======== DATA

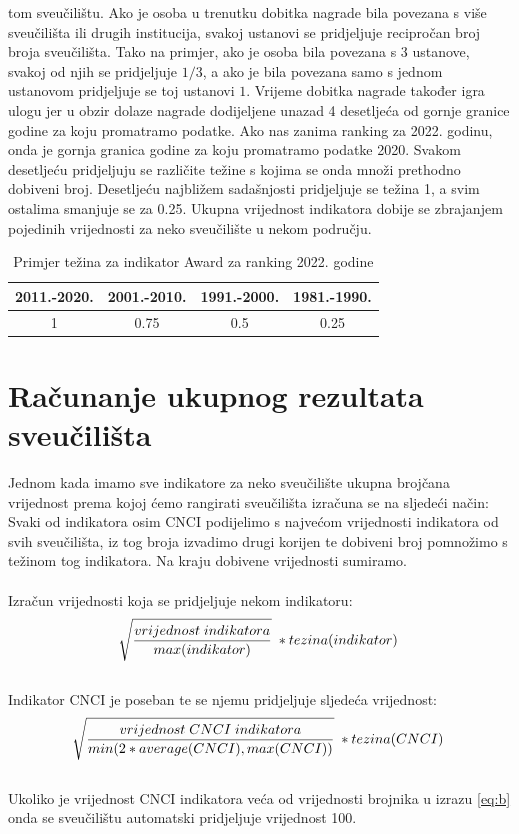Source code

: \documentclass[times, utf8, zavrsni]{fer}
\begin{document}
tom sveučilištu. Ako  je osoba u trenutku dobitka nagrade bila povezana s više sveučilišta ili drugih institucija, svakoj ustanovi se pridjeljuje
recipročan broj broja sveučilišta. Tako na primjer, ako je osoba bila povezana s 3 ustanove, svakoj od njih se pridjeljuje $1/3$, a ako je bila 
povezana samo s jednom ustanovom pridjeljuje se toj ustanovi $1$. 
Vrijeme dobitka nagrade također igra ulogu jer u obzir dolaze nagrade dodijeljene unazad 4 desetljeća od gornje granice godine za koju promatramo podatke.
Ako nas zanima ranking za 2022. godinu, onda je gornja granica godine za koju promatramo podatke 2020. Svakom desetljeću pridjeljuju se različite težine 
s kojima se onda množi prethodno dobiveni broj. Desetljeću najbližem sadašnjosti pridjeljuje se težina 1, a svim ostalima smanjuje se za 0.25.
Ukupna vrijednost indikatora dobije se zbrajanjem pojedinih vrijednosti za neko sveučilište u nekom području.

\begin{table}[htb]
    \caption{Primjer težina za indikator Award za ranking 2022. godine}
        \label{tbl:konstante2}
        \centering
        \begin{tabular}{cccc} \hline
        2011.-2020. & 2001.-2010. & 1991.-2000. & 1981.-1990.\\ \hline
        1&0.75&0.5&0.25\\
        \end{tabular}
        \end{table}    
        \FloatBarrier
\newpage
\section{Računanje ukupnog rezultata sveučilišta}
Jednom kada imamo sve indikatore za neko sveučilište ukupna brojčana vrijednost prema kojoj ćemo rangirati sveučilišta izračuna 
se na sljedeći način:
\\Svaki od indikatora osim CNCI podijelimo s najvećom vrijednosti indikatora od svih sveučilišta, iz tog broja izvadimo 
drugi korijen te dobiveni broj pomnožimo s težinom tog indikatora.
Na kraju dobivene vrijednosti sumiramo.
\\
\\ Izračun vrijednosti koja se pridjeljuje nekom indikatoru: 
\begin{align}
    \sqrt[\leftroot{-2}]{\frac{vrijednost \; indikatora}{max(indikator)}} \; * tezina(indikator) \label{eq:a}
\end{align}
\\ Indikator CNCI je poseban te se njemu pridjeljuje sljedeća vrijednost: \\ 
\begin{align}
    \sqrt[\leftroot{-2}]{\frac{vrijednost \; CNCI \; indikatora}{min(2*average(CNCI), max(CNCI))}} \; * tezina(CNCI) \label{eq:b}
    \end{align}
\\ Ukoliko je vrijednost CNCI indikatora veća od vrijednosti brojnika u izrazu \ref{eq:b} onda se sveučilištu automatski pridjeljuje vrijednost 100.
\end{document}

================
======== DATA

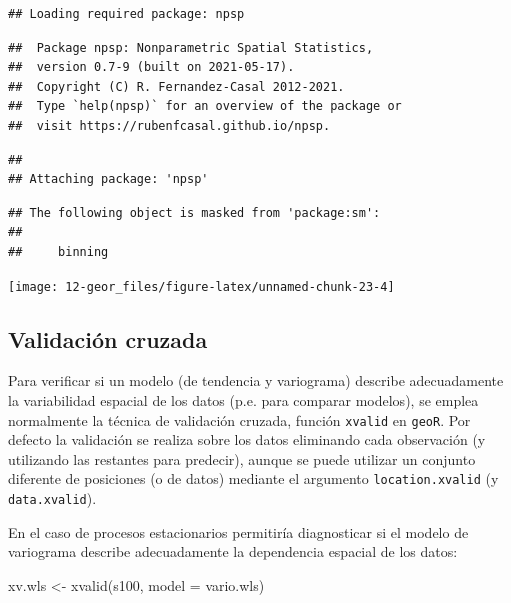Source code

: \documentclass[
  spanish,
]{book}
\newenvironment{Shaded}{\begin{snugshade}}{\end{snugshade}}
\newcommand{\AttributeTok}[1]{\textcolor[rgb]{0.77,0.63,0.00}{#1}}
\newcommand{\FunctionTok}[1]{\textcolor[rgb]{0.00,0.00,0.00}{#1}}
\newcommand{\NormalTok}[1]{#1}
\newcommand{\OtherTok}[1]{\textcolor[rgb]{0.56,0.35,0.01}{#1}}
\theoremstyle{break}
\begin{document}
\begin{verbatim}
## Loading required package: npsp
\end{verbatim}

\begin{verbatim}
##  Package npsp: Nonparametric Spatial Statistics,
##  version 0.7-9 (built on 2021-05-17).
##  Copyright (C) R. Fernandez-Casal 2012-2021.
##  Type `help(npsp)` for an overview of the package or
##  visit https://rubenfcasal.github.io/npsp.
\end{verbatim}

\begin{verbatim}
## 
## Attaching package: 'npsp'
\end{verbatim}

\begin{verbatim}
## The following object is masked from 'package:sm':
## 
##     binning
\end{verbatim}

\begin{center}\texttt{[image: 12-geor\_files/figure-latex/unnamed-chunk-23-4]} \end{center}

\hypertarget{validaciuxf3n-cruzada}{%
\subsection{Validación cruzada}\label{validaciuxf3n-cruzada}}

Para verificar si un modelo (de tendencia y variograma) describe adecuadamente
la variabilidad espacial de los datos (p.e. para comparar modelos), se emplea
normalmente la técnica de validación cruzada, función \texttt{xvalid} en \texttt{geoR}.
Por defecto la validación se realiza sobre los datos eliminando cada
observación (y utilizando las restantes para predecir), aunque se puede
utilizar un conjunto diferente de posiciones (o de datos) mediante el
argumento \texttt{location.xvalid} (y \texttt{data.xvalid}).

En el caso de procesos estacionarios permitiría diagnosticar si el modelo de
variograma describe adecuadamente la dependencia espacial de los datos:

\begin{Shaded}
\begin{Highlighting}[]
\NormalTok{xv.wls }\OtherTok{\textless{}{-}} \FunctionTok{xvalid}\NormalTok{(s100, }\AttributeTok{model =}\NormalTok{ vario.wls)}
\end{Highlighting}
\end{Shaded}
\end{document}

================

**REQUIRED ACTION:**
Search the records for lines holding the word "tezina", then copy each line you find.

**ANSWER FOR THIS EXERCISE:**
    \sqrt[\leftroot{-2}]{\frac{vrijednost \; indikatora}{max(indikator)}} \; * tezina(indikator) \label{eq:a}
    \sqrt[\leftroot{-2}]{\frac{vrijednost \; CNCI \; indikatora}{min(2*average(CNCI), max(CNCI))}} \; * tezina(CNCI) \label{eq:b}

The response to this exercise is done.